Records shown: Begin

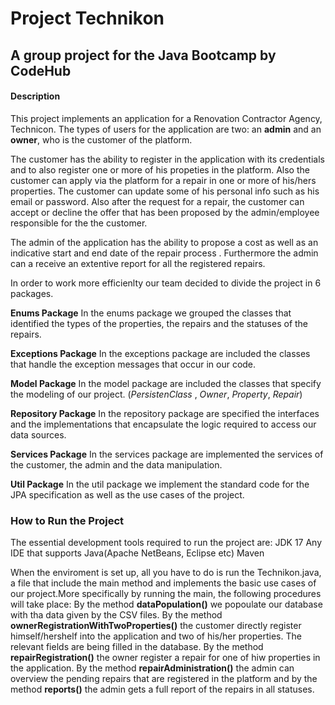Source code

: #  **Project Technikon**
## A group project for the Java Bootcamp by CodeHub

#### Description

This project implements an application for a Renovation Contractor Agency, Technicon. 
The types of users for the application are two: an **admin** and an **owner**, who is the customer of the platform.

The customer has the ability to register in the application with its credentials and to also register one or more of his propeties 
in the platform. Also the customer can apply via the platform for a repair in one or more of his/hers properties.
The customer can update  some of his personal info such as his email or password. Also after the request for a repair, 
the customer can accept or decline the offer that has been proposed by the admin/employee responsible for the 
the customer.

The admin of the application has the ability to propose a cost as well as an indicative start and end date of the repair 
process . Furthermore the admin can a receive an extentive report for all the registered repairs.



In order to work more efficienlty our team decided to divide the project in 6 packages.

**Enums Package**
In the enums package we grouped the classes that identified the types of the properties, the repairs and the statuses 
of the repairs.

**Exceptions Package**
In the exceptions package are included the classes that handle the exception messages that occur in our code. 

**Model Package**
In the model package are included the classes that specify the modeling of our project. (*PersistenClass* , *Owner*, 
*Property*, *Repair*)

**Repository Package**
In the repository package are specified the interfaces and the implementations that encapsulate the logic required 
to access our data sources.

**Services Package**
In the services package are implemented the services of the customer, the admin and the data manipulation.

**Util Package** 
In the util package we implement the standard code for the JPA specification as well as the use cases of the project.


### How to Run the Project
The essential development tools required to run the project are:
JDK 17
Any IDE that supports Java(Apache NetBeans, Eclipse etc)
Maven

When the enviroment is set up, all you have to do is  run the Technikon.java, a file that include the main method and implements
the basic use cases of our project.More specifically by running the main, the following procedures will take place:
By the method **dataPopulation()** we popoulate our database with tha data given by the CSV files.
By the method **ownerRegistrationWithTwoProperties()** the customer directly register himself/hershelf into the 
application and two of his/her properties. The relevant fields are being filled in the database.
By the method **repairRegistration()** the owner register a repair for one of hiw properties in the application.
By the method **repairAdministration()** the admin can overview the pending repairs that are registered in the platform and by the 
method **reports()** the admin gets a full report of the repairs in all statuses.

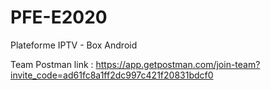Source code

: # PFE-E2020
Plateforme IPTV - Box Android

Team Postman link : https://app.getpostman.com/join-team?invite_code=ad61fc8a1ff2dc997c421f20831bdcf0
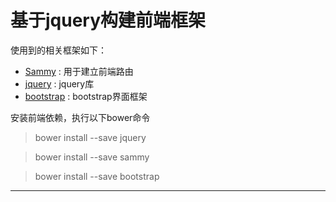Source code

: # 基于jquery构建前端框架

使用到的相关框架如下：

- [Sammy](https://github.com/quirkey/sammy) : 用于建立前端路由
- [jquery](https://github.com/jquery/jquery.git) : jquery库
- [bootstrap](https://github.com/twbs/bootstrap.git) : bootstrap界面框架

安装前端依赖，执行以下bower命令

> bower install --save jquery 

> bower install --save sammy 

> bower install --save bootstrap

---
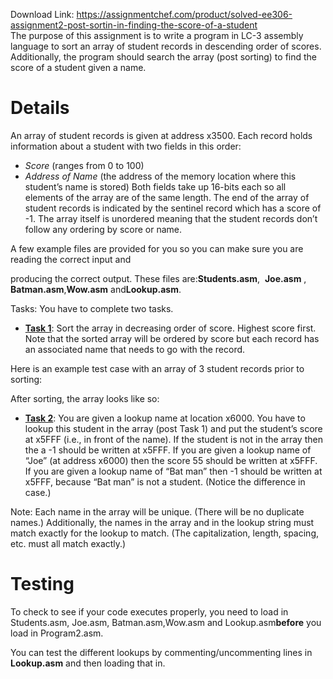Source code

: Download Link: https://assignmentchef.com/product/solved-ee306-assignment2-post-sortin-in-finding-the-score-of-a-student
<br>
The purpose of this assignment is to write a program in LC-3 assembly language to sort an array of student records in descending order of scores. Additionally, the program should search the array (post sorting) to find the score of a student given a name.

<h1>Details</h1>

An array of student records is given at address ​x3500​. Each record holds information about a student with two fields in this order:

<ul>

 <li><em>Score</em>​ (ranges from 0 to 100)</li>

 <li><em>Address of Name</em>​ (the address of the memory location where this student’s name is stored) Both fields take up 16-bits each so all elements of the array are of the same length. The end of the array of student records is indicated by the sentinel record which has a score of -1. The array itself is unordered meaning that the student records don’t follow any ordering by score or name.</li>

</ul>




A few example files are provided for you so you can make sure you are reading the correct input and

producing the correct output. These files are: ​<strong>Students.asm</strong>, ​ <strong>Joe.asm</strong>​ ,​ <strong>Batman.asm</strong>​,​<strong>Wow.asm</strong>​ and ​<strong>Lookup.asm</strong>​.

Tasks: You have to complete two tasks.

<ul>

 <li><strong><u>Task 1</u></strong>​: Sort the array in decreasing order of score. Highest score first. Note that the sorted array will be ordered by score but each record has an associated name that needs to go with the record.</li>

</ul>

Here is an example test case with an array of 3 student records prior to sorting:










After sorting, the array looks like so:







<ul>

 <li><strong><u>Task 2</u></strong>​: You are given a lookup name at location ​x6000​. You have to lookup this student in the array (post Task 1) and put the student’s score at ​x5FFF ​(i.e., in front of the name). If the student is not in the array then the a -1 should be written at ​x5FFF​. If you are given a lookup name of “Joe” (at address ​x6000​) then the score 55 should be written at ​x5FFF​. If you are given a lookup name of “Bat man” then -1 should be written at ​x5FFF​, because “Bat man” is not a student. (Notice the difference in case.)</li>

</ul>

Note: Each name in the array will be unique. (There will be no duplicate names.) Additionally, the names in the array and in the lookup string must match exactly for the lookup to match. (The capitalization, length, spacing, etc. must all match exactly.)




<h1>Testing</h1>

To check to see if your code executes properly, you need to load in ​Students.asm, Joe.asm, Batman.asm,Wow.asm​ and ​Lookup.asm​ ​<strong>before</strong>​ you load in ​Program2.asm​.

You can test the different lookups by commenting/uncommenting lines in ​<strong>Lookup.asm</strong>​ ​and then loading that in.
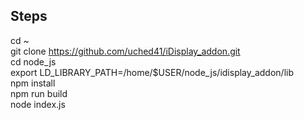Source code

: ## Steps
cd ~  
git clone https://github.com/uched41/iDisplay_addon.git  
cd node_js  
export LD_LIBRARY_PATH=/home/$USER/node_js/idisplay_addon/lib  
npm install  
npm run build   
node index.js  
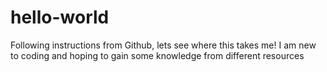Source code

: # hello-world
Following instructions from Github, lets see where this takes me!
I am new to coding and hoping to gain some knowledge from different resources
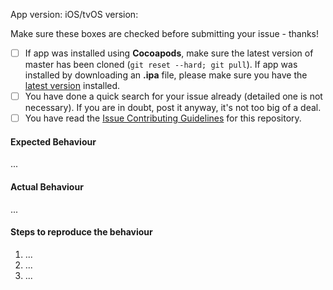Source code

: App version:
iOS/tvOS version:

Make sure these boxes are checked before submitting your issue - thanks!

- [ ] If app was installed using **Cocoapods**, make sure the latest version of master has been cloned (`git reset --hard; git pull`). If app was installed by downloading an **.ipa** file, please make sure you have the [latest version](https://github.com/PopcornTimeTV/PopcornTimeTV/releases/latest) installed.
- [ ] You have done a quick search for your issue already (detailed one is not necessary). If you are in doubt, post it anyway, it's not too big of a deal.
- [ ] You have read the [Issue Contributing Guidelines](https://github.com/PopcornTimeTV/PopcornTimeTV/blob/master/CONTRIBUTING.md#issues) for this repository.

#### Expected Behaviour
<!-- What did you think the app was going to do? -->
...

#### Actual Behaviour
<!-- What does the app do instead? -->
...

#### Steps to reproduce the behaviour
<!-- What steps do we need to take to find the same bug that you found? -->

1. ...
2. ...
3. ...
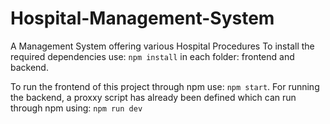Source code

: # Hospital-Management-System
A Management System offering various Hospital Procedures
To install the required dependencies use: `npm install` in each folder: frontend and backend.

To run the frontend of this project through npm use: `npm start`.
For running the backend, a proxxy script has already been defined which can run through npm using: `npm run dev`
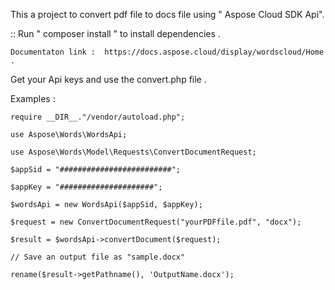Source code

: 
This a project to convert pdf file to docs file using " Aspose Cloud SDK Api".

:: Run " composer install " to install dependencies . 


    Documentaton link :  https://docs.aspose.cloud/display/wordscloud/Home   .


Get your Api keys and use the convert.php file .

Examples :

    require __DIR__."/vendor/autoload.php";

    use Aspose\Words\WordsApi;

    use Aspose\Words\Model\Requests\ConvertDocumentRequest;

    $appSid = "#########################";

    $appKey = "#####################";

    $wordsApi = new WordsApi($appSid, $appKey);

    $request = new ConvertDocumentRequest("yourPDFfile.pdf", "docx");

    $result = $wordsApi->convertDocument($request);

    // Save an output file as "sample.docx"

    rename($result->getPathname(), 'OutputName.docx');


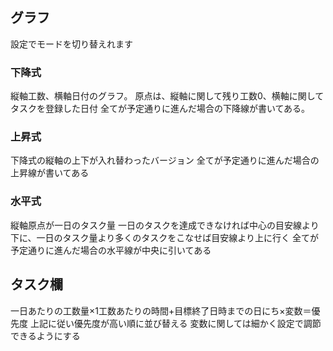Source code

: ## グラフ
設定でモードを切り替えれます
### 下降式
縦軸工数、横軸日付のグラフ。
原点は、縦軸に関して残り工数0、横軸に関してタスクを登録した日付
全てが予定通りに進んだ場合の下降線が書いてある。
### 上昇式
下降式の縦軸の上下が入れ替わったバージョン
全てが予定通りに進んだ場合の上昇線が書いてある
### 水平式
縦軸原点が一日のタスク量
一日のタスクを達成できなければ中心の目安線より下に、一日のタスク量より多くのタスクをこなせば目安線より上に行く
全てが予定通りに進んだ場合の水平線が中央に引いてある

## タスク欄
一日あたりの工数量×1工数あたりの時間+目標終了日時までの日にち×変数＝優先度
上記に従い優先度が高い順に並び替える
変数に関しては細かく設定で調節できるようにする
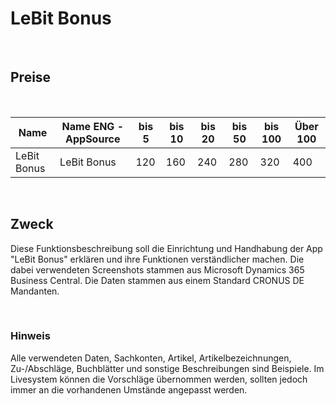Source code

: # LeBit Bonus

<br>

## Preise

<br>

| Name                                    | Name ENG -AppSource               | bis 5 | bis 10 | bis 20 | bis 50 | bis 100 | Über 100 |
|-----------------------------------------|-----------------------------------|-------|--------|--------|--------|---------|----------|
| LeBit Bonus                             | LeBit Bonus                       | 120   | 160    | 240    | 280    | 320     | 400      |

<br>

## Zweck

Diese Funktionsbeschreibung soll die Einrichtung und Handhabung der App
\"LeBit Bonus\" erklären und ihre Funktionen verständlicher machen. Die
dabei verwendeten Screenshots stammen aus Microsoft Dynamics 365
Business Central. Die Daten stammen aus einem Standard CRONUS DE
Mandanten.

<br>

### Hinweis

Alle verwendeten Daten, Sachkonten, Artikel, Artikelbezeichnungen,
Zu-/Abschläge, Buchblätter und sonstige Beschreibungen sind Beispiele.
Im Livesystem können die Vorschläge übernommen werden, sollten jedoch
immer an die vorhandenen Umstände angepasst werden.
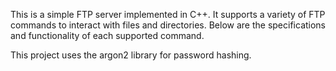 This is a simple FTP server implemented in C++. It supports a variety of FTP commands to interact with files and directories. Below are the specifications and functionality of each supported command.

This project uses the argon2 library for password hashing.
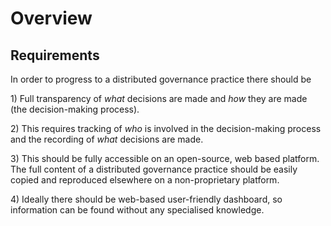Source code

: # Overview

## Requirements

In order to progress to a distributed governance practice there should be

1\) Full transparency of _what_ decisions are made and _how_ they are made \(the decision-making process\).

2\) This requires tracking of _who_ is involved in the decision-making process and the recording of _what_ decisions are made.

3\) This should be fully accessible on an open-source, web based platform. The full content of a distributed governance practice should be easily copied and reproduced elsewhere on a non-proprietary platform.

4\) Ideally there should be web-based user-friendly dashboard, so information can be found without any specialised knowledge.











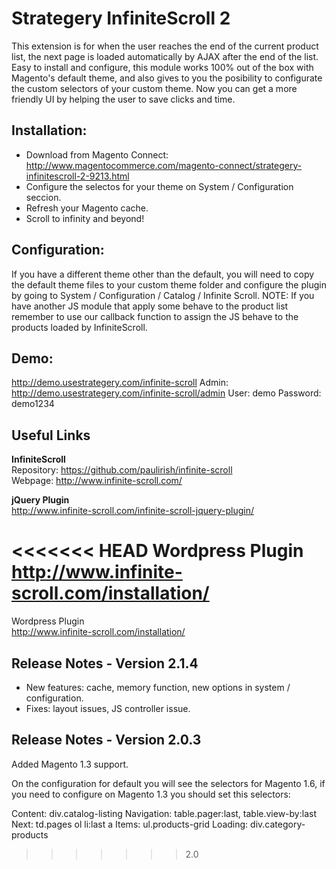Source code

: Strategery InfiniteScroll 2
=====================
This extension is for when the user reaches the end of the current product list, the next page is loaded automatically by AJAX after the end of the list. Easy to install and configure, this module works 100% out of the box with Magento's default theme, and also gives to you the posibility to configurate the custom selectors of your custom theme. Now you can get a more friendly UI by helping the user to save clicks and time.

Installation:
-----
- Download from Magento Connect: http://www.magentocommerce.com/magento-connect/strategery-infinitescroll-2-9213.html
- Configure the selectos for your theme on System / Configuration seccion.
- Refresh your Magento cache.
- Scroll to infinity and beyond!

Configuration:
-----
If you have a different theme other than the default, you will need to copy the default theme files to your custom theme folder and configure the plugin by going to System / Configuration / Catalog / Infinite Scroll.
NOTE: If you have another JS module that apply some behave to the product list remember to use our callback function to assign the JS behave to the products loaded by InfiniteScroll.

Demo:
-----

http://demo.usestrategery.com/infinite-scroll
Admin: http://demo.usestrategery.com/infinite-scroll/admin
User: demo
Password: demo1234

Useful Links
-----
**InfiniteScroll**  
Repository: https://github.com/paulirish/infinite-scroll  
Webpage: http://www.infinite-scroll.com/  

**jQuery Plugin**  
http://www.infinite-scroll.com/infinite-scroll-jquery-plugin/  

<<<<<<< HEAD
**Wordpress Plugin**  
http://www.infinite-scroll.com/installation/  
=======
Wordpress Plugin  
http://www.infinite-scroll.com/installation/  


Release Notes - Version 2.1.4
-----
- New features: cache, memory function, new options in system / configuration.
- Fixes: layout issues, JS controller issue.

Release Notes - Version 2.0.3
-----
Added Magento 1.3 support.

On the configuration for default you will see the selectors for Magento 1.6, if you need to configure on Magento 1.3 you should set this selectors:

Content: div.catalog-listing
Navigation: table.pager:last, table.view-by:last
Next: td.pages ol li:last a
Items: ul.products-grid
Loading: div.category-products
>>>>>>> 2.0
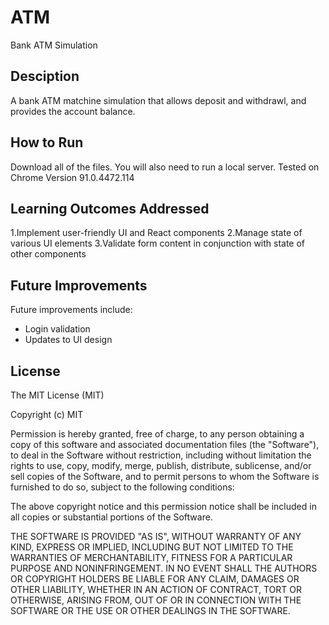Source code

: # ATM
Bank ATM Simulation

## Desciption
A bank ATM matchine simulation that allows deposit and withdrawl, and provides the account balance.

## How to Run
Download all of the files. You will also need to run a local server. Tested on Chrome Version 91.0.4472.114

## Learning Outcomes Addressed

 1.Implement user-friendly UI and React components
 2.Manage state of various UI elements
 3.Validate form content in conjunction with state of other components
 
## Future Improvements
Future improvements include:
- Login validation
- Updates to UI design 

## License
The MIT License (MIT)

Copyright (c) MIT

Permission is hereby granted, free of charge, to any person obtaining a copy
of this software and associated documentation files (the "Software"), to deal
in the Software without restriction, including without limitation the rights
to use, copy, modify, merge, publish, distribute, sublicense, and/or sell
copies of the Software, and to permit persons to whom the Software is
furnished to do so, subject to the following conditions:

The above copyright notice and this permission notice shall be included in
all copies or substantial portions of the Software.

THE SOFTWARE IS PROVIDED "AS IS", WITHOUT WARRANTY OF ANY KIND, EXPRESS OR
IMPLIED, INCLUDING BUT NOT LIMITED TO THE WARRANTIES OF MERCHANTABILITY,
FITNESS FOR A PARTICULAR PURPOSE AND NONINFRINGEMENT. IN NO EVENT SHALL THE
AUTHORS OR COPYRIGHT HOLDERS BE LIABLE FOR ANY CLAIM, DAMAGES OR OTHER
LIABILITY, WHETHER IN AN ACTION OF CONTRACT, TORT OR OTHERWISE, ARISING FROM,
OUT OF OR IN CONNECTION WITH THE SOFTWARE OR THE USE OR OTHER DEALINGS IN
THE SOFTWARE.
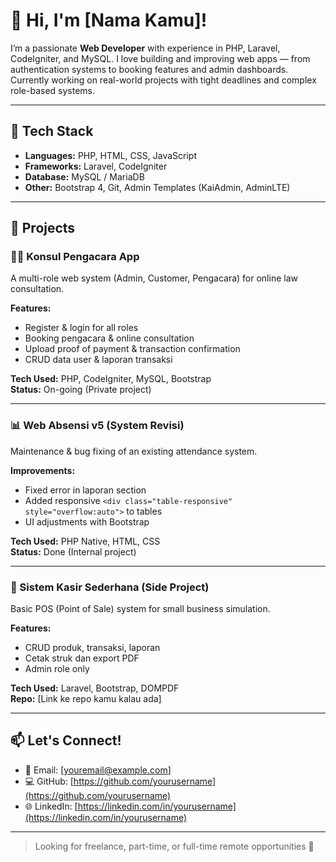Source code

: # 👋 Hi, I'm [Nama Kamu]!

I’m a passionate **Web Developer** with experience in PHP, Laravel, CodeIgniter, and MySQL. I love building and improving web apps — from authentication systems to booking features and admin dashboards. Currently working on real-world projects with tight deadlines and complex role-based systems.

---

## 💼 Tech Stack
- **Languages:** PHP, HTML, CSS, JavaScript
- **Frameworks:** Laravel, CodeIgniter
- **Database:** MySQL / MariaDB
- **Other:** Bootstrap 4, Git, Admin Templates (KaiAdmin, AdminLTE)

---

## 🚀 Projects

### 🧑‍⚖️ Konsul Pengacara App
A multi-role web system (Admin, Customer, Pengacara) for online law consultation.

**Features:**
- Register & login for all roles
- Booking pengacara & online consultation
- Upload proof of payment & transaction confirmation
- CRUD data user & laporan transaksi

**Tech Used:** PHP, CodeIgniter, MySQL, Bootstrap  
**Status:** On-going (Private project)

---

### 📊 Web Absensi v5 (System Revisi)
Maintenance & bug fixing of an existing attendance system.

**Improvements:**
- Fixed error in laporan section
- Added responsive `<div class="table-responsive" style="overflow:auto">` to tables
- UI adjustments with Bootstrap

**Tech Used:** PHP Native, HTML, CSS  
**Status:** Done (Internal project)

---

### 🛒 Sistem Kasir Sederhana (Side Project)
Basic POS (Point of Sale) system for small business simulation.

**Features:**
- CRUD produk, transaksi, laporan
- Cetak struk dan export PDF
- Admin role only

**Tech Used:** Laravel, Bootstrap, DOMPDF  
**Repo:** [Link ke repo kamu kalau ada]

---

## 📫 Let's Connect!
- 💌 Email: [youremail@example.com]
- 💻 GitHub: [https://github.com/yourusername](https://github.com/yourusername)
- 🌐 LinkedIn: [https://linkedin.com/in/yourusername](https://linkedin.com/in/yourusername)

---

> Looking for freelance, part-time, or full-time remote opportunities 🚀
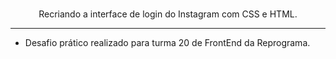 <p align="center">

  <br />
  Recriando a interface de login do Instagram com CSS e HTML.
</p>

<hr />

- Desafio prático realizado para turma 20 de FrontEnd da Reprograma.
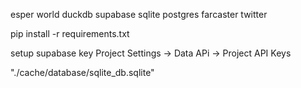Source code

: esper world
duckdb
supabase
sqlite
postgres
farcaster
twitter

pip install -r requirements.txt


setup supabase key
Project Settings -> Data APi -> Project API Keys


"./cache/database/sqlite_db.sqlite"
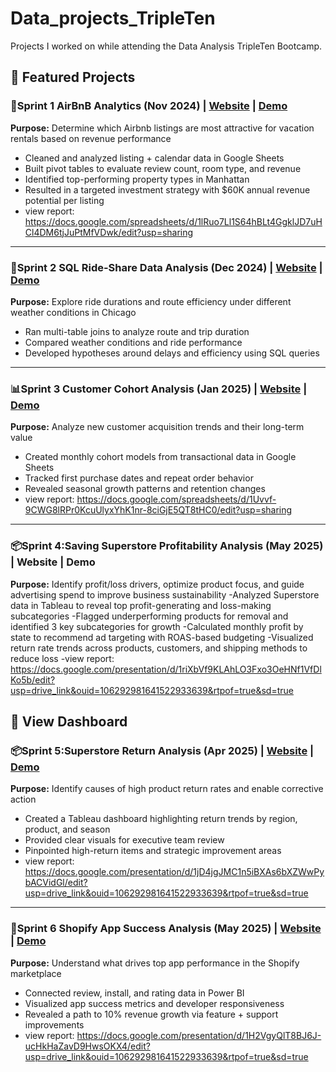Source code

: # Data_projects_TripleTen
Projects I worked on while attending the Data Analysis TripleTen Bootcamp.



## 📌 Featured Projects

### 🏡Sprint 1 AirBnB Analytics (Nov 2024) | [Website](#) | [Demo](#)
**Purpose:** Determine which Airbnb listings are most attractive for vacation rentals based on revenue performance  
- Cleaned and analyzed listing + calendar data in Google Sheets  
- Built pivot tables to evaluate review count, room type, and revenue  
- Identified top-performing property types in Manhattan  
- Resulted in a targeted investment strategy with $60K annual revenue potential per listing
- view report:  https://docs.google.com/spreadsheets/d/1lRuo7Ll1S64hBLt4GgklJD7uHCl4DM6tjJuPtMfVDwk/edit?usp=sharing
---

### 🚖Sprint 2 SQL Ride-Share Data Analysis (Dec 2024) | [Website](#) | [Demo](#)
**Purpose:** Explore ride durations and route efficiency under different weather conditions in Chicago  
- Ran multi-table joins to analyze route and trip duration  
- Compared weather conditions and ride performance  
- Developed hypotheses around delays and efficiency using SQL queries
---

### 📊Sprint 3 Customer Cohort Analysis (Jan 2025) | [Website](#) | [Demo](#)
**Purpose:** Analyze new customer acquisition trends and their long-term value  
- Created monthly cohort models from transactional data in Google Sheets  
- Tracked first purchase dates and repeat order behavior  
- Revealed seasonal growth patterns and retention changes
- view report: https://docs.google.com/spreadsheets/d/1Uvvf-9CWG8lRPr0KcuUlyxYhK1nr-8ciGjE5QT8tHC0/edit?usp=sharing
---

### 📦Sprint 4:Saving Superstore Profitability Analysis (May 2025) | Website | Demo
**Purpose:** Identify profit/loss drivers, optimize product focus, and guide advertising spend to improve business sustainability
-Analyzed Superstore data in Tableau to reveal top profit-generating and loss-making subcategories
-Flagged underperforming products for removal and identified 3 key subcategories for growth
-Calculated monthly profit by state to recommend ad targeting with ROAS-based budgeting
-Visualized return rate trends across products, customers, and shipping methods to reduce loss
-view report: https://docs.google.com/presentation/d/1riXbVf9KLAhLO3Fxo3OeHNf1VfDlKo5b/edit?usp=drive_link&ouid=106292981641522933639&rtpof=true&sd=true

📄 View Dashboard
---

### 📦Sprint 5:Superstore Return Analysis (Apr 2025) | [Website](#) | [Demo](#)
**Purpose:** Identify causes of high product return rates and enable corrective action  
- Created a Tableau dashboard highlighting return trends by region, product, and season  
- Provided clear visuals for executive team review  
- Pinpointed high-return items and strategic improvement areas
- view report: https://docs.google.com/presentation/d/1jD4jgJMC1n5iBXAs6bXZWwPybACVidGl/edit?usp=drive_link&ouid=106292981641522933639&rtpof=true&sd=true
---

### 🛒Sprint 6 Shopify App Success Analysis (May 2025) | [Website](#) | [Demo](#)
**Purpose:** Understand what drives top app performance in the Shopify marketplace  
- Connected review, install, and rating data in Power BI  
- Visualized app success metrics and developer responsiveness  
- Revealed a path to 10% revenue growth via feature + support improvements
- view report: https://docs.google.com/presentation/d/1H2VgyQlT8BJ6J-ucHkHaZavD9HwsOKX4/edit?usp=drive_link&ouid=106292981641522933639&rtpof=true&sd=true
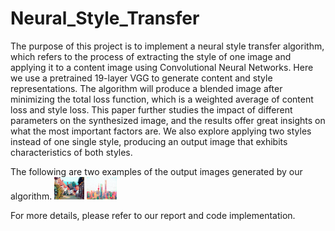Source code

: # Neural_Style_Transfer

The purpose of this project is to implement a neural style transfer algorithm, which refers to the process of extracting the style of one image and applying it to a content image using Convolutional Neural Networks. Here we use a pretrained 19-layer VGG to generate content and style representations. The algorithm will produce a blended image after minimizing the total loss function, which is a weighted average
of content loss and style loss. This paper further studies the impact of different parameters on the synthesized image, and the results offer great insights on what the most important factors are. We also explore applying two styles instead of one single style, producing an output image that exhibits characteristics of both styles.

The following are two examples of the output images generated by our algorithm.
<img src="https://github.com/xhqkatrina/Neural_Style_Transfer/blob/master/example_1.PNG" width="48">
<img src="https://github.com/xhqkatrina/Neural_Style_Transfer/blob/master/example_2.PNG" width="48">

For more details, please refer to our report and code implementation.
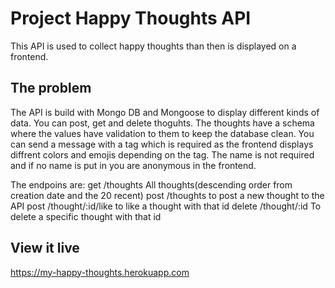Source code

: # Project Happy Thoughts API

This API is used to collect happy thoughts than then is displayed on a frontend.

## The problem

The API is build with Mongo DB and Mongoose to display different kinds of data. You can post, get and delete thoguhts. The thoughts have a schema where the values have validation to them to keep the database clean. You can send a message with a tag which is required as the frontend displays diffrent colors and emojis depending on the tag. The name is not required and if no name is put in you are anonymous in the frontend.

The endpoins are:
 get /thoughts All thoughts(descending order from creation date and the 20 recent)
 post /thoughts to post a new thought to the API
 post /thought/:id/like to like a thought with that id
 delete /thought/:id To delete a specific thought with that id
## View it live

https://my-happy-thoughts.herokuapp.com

Records shown: End

## Work order
Reproduce the lines above beginning at the line that contains "Diese Funktionsbeschreibung soll" and ending at the line that contains "## Requirements". No pictures.

## Result below
Diese Funktionsbeschreibung soll die Einrichtung und Handhabung der App
\"LeBit Bonus\" erklären und ihre Funktionen verständlicher machen. Die
dabei verwendeten Screenshots stammen aus Microsoft Dynamics 365
Business Central. Die Daten stammen aus einem Standard CRONUS DE
Mandanten.

<br>

### Hinweis

Alle verwendeten Daten, Sachkonten, Artikel, Artikelbezeichnungen,
Zu-/Abschläge, Buchblätter und sonstige Beschreibungen sind Beispiele.
Im Livesystem können die Vorschläge übernommen werden, sollten jedoch
immer an die vorhandenen Umstände angepasst werden.
 This is a simple FTP server implemented in C++. It supports a variety of FTP commands to interact with files and directories. Below are the specifications and functionality of each supported command.

This project uses the argon2 library for password hashing.
Source code

: # Overview

## Requirements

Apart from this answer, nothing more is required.